I’ve been struck on this “wine themed cruise” by how little the other passengers know about wine: basically that it has alcohol in it and isn’t beer. Today’s excursion to Margaux included a few passengers who seemed to know their reds from their whites, but not much more. It’s peculiar.

Our first stop was at Chateau Giscours, a third growth that is huge compared to other area wineries, with over 600 acres, much of it not actually classified Margaux, but rather simply Haut-Medoc. The 2004 Le Haut-Medoc de Giscours was an unclassified wine from a poor year, but the 2006 Chateau Giscours was certainly serviceable. More important than the wine, though, was our luck in arriving on the last day of the harvest. Things were in full swing, and we got to watch the hand sorting operation, and crusher stemmer. There is also apparently an automatic optical sorter that rejects individual berries ohm the way to the fermenters.

Then we went to Chateau Kirwan, a send growth, that was quite generous with their wine and the various finger foods served of lunch. The 1999 Kirwan is pleasant, and the generic white “Signatures en Boardeaux” was quite nice with the food. Their second tier wine, 2006 Charmes de Kirwan was to me undrinkable, but they made up for it with the soaring (and sadly unavailable for purchase) 1978 Chateau Kirwan, which offered rich old cabernet scents of anise, sagebrush, mint, flowers and coffee. 96 points.

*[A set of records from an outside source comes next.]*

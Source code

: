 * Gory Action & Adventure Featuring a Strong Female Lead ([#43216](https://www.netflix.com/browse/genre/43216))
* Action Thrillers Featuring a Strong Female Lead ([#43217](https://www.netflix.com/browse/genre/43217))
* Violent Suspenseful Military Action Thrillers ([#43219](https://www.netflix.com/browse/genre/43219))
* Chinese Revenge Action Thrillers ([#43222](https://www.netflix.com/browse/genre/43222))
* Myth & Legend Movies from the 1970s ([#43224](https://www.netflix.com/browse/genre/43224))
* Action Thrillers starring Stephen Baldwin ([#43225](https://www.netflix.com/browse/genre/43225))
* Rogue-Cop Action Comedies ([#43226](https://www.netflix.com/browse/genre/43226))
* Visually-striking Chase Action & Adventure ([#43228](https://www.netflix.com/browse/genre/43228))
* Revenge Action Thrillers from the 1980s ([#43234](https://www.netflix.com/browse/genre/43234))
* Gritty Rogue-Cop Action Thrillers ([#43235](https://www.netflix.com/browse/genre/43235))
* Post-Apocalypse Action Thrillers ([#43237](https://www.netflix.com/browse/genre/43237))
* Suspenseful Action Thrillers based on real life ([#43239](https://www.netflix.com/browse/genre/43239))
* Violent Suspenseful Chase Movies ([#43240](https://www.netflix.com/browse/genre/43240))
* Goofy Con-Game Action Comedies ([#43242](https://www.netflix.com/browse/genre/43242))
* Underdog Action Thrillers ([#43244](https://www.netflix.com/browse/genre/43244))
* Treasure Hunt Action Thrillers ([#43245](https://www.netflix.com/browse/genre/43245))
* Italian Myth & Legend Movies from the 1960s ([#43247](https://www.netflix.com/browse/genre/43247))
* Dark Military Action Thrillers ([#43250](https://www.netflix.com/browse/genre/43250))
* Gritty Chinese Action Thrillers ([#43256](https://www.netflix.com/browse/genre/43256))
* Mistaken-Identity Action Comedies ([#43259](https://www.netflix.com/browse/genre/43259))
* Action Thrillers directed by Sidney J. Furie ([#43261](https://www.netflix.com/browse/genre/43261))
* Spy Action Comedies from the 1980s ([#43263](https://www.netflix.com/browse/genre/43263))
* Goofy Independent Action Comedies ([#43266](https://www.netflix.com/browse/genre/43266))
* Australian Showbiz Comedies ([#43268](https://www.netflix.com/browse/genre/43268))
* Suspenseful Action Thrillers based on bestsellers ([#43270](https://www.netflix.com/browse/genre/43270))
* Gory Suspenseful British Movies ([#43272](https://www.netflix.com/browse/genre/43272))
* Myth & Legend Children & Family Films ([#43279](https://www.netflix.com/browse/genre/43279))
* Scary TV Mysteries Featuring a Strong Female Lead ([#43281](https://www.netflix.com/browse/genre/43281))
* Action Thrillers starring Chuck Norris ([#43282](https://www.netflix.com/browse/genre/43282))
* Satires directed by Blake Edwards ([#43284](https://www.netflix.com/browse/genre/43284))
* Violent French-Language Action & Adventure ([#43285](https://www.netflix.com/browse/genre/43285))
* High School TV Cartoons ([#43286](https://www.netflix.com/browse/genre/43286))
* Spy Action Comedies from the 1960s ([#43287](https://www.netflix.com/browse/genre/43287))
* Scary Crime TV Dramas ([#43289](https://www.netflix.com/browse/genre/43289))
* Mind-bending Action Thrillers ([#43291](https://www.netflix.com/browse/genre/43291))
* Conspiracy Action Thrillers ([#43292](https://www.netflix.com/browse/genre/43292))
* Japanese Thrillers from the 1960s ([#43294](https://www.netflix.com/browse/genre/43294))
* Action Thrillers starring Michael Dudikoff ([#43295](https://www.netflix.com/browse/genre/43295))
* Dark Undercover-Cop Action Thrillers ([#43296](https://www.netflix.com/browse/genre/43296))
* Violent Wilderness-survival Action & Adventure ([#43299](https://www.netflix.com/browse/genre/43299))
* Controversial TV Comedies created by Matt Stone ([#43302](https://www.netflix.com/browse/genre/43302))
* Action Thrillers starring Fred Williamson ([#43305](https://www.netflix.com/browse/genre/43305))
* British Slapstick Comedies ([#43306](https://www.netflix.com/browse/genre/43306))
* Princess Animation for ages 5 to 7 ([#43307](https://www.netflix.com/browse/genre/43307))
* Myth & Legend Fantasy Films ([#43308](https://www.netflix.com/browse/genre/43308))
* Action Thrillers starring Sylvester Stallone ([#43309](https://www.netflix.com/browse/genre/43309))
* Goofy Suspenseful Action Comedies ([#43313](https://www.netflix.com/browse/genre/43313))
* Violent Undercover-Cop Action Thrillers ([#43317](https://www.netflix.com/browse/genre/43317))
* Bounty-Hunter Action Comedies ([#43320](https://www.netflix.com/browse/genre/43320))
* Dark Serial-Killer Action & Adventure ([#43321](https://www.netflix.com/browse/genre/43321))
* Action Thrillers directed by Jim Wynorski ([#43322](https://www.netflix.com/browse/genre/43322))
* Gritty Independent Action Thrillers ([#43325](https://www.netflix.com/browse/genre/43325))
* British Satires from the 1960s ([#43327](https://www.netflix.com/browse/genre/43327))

Following lunch we toured the winery, which had already completed the harvest and was preparing the tanks and barrels for the next step in the process. Two things I found odd: that they make the final mix before oak aging, and that the force the malolactic fermentation simultaneous to alcohol fermentation rather than letting it proceed naturally. To me, these “efficiencies” can be tasted in their modern wines.

There were a lot of sleepy passengers, unaccustomed to wine tastings, on the bus back to the ship!